** INFORMATION SUPPLIED follows **

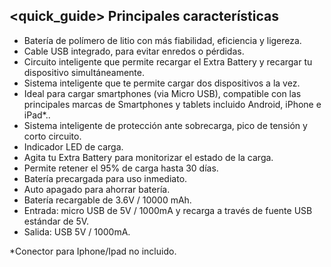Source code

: ## <quick_guide> Principales características
* Batería de polímero de litio con más fiabilidad, eficiencia y ligereza.
* Cable USB integrado, para evitar enredos o pérdidas.
* Circuito inteligente que permite recargar el Extra Battery y recargar tu dispositivo simultáneamente.
* Sistema inteligente que te permite cargar dos dispositivos a la vez.
* Ideal para cargar smartphones (via Micro USB), compatible con las principales marcas de Smartphones y tablets incluido Android, iPhone e iPad*..
* Sistema inteligente de protección ante sobrecarga, pico de tensión y corto circuito.
* Indicador LED de carga.
* Agita tu Extra Battery para monitorizar el estado de la carga.
* Permite retener el 95% de carga hasta 30 dí­as.
* Baterí­a precargada para uso inmediato.
* Auto apagado para ahorrar batería.
* Batería recargable de 3.6V / 10000 mAh.
* Entrada: micro USB de 5V / 1000mA y recarga a través de fuente USB estándar de 5V.
* Salida: USB 5V / 1000mA.


*Conector para Iphone/Ipad no incluido.

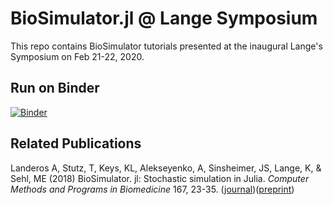 # BioSimulator.jl @ Lange Symposium

This repo contains BioSimulator tutorials presented at the inaugural Lange's Symposium on Feb 21-22, 2020.

## Run on Binder

[![Binder](https://mybinder.org/badge_logo.svg)](https://mybinder.org/v2/gh/alanderos91/LangeSymposium-BioSimulator/master)

## Related Publications

Landeros A, Stutz, T, Keys, KL, Alekseyenko, A, Sinsheimer, JS, Lange, K, & Sehl, ME (2018) BioSimulator. jl: Stochastic simulation in Julia. _Computer Methods and Programs in Biomedicine_ 167, 23-35. ([journal](https://www.sciencedirect.com/science/article/pii/S0169260718301822))([preprint](https://arxiv.org/abs/1811.12499))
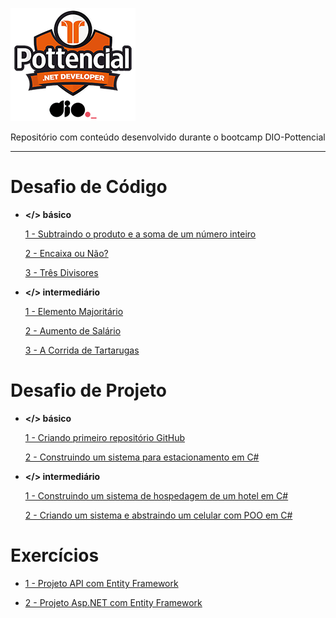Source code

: [![Logo.png](https://github.com/fgandraf/dio-bootcamp-pottencial/blob/main/Assets/Logo.png)](https://web.dio.me/)

Repositório com conteúdo desenvolvido durante o bootcamp DIO-Pottencial

---


# Desafio de Código

- **</> básico**
  
  [1 - Subtraindo o produto e a soma de um número inteiro](https://github.com/fgandraf/dio-bootcamp-pottencial/tree/main/Desafio_de_Codigo/Basico1)
  
  [2 - Encaixa ou Não?](https://github.com/fgandraf/dio-bootcamp-pottencial/tree/main/Desafio_de_Codigo/Basico2)
  
  [3 - Três Divisores](https://github.com/fgandraf/dio-bootcamp-pottencial/tree/main/Desafio_de_Codigo/Basico3)

- **</> intermediário**
  
  [1 - Elemento Majoritário](https://github.com/fgandraf/dio-bootcamp-pottencial/tree/main/Desafio_de_Codigo/Intermediario1)
  
  [2 - Aumento de Salário](https://github.com/fgandraf/dio-bootcamp-pottencial/tree/main/Desafio_de_Codigo/Intermediario2)
  
  [3 - A Corrida de Tartarugas](https://github.com/fgandraf/dio-bootcamp-pottencial/tree/main/Desafio_de_Codigo/Intermediario3)

# Desafio de Projeto

- **</> básico**
  
  [1 - Criando primeiro repositório GitHub](https://github.com/fgandraf/dio-bootcamp-pottencial/tree/main/Desafio_de_Projeto/Basico1)
  
  [2 - Construindo um sistema para estacionamento em C#](https://github.com/fgandraf/dio-bootcamp-pottencial/tree/main/Desafio_de_Projeto/Basico2)

- **</> intermediário**
  
  [1 - Construindo um sistema de hospedagem de um hotel em C#](https://github.com/fgandraf/dio-bootcamp-pottencial/tree/main/Desafio_de_Projeto/Intermediario1)
  
  [2 - Criando um sistema e abstraindo um celular com POO em C#](https://github.com/fgandraf/dio-bootcamp-pottencial/tree/main/Desafio_de_Projeto/Intermediario2)

# Exercícios

  - [1 - Projeto API com Entity Framework](https://github.com/fgandraf/dio-bootcamp-pottencial/tree/main/Exercicios/Exercicio_EF)

  - [2 - Projeto Asp.NET com Entity Framework](https://github.com/fgandraf/dio-bootcamp-pottencial/tree/main/Exercicios/Exercicio_ASP)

** End of INFORMATION SUPPLIED **

INSTRUCTIONS FOR THE TASK: From the material above, return every line that contains "Battery".

EXERCISE ANSWER:
* Circuito inteligente que permite recargar el Extra Battery y recargar tu dispositivo simultáneamente.
* Agita tu Extra Battery para monitorizar el estado de la carga.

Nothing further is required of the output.